_EXERCISE DETAILS_: What you return must match the entries exactly, except that the pictures are gone.

_DATA EXTRACTS_:
== == ==

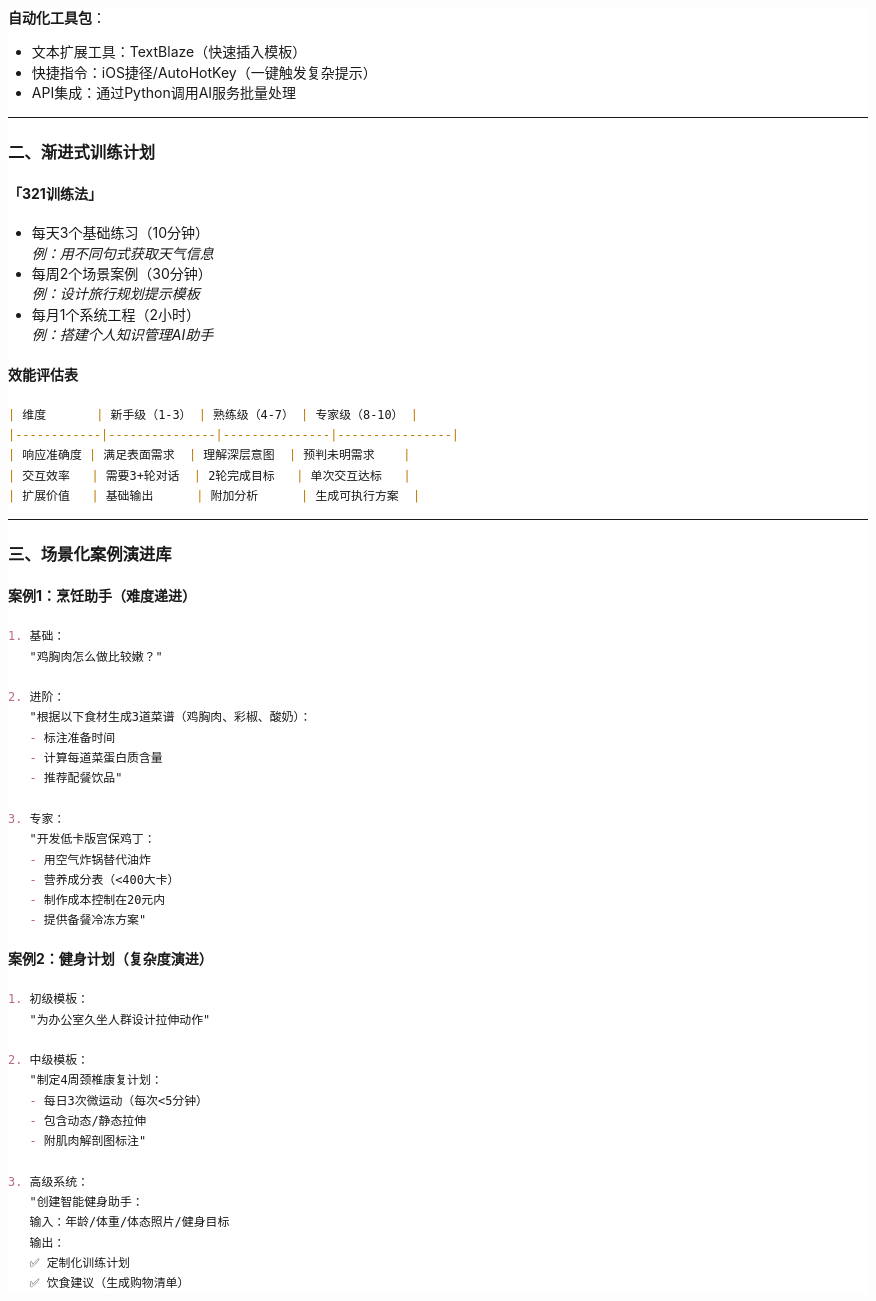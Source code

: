 **自动化工具包**：  
- 文本扩展工具：TextBlaze（快速插入模板）  
- 快捷指令：iOS捷径/AutoHotKey（一键触发复杂提示）  
- API集成：通过Python调用AI服务批量处理  

---

### **二、渐进式训练计划**
#### **「321训练法」**
- 每天3个基础练习（10分钟）  
  *例：用不同句式获取天气信息*  
- 每周2个场景案例（30分钟）  
  *例：设计旅行规划提示模板*  
- 每月1个系统工程（2小时）  
  *例：搭建个人知识管理AI助手*

#### **效能评估表**  
```markdown
| 维度       | 新手级（1-3） | 熟练级（4-7） | 专家级（8-10） |
|------------|---------------|---------------|----------------|
| 响应准确度 | 满足表面需求  | 理解深层意图  | 预判未明需求    |
| 交互效率   | 需要3+轮对话  | 2轮完成目标   | 单次交互达标   |
| 扩展价值   | 基础输出      | 附加分析      | 生成可执行方案  |
```

---

### **三、场景化案例演进库**
#### **案例1：烹饪助手（难度递进）**
```markdown
1. 基础： 
   "鸡胸肉怎么做比较嫩？"

2. 进阶： 
   "根据以下食材生成3道菜谱（鸡胸肉、彩椒、酸奶）：
   - 标注准备时间
   - 计算每道菜蛋白质含量
   - 推荐配餐饮品"

3. 专家： 
   "开发低卡版宫保鸡丁：
   - 用空气炸锅替代油炸
   - 营养成分表（<400大卡）
   - 制作成本控制在20元内
   - 提供备餐冷冻方案"
```

#### **案例2：健身计划（复杂度演进）**
```markdown
1. 初级模板：
   "为办公室久坐人群设计拉伸动作"

2. 中级模板：
   "制定4周颈椎康复计划：
   - 每日3次微运动（每次<5分钟）
   - 包含动态/静态拉伸
   - 附肌肉解剖图标注"

3. 高级系统：
   "创建智能健身助手：
   输入：年龄/体重/体态照片/健身目标
   输出：
   ✅ 定制化训练计划
   ✅ 饮食建议（生成购物清单）
```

== == ==

_TASK RESULT_:
Source code

: **自动化工具包**：  
- 文本扩展工具：TextBlaze（快速插入模板）  
- 快捷指令：iOS捷径/AutoHotKey（一键触发复杂提示）  
- API集成：通过Python调用AI服务批量处理  

---

### **二、渐进式训练计划**
#### **「321训练法」**
- 每天3个基础练习（10分钟）  
  *例：用不同句式获取天气信息*  
- 每周2个场景案例（30分钟）  
  *例：设计旅行规划提示模板*  
- 每月1个系统工程（2小时）  
  *例：搭建个人知识管理AI助手*

#### **效能评估表**  
```markdown
| 维度       | 新手级（1-3） | 熟练级（4-7） | 专家级（8-10） |
|------------|---------------|---------------|----------------|
| 响应准确度 | 满足表面需求  | 理解深层意图  | 预判未明需求    |
| 交互效率   | 需要3+轮对话  | 2轮完成目标   | 单次交互达标   |
| 扩展价值   | 基础输出      | 附加分析      | 生成可执行方案  |
```

---

### **三、场景化案例演进库**
#### **案例1：烹饪助手（难度递进）**
```markdown
1. 基础： 
   "鸡胸肉怎么做比较嫩？"

2. 进阶： 
   "根据以下食材生成3道菜谱（鸡胸肉、彩椒、酸奶）：
   - 标注准备时间
   - 计算每道菜蛋白质含量
   - 推荐配餐饮品"

3. 专家： 
   "开发低卡版宫保鸡丁：
   - 用空气炸锅替代油炸
   - 营养成分表（<400大卡）
   - 制作成本控制在20元内
   - 提供备餐冷冻方案"
```

#### **案例2：健身计划（复杂度演进）**
```markdown
1. 初级模板：
   "为办公室久坐人群设计拉伸动作"

2. 中级模板：
   "制定4周颈椎康复计划：
   - 每日3次微运动（每次<5分钟）
   - 包含动态/静态拉伸
   - 附肌肉解剖图标注"

3. 高级系统：
   "创建智能健身助手：
   输入：年龄/体重/体态照片/健身目标
   输出：
   ✅ 定制化训练计划
   ✅ 饮食建议（生成购物清单）
```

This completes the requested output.